I would suggest putting your name down for a table as waits can be as long as one hour (especially if you miss your name being called out a couple of times like we did). But in that time you can wander and check out the rest of the farm or see what’s cooking on the spit.
Three Blue Ducks is the on-site restaurant, a sister to Sydney’s kitchen-garden equipped diner of the same name, co-partnered by Robertson (former head chef of Tetsuya’s and expert on Channel 10’s Recipe to Riches). Bumping into my best friend’s mum (he’s a head chef in Singapore) while we were waiting for our table I was glad to learn that when he visited recently for a family wedding he had every breakfast, lunch and dinner at Three Blue Ducks. With thumbs up like that I couldn’t wait!
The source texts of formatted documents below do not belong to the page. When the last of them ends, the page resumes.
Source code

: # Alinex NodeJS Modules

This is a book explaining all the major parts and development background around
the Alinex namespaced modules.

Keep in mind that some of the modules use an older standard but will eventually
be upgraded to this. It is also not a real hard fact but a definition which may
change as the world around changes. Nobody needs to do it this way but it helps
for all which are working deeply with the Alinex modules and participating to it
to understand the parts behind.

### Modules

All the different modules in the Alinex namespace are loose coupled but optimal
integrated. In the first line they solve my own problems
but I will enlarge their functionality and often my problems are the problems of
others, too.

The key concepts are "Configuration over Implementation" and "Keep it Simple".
I visited twice while visiting the coast – the first we had takeaway from the open BBQ – the quarter chicken with sides was amazing but I ate it while watching my friends dive into the proper menu which is what I did this time. I couldn’t look past the porchetta – rolled pork belly with pancetta, rosemary and spices cooked over hot coals served with braised cabbage, massively long parsnips, roasted apple and rosemary focaccia (32).
Heaven on a plate in presentation and flavour. The pork was succulent, the crackling perfect and you could tell the vegetables had been pulled from the ground that very morning.
My better half had been raving about the Sri Lankan style vegetable curry since our original visit and there was no way she was going to steer clear of one of the best currys she has ever had. Served with seasonal vegetables, chickpeas, beet leaves, coconut sambal and yoghurt – this was one dish that could make a meat eater like me change teams.
This is a one of a kind restaurant that takes care of all your foodie needs no matter what time of the day it is. There really is no point on taking a gamble on restaurants in Byron Bay when you have this beauty taking care of your every whim. I would even say it’s worth hiring a car if youre visiting the Gold Coast to get down here – it’s unlike anywhere – you can eat in the restaurant or get takeaway and go and explore the farm. What more could you want?